“The collapse of this deal casts a dark cloud over Wall Street,” said Frederic Dickson, who helps oversee $25 billion as chief market strategist at D.A. Davidson & Co. in Lake Oswego, Oregon. “It also sends a message that the government is getting out of the bailout business and makes financial institutions like AIG and WaMu look even more vulnerable.”
Read the whole thing. My guess is that the government is not getting out of the bailout business. You have a session in which the folks being asked to take over Lehman say, “Give us X, Y, and Z, or we walk.” The government negotiators think that’s too generous. They let the folks walk. My guess is that the folks will come back to the table. Or someone else will come to the table.
It makes me glad I signed up to attend this session. I will be curious what these guys think of what’s going down. I have met several of them, but they may not remember.
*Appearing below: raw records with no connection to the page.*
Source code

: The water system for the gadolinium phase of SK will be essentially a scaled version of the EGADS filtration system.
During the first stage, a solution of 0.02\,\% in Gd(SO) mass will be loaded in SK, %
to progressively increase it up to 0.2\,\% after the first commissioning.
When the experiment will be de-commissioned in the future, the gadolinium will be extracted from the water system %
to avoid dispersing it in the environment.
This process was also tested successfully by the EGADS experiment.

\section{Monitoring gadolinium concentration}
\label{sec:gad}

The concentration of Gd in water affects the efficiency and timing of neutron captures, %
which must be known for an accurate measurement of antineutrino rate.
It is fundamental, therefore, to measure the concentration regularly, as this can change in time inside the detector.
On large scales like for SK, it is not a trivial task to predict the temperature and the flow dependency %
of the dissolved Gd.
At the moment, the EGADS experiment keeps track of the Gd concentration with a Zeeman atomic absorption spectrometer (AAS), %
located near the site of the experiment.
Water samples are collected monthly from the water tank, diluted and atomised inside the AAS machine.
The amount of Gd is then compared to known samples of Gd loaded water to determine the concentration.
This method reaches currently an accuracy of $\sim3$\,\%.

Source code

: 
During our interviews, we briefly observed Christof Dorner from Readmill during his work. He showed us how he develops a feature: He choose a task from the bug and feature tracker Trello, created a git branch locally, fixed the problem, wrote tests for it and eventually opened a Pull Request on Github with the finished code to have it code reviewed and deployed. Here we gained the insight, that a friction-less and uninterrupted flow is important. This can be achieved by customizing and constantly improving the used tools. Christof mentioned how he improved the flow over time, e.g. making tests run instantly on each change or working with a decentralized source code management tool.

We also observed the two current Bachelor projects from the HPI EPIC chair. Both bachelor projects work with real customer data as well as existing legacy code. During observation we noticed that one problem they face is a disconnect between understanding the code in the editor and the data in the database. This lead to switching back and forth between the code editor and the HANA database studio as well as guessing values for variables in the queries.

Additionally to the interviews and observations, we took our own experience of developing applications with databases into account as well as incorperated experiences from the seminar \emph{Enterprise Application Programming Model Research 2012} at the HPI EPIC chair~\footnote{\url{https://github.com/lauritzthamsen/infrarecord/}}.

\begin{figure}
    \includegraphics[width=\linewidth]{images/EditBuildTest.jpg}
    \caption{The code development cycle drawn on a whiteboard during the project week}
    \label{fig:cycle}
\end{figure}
UPDATE: The Wall Street Journal has some appropriately apocalyptic headlines.
I predict that lots of folks pull all-nighters, and there will be more dramatic developments before the markets open tomorrow.
READER COMMENTS
ethics
Sep 14 2008 at 8:47pm
Trading on WS already started at 6PM EST. We have a 3/4 of the staff already in. Traders are in for the night as well.
Last time I’ve seen something similar was the crash of 1987.
Dan Weber
Sep 15 2008 at 11:04am
If I worked in the financial industry, I’d be putting in 80-hour weeks right now.
Not because I think there’s that much work to be done; but because axes are going to fall and people will be laid off, and being seen is a great defense.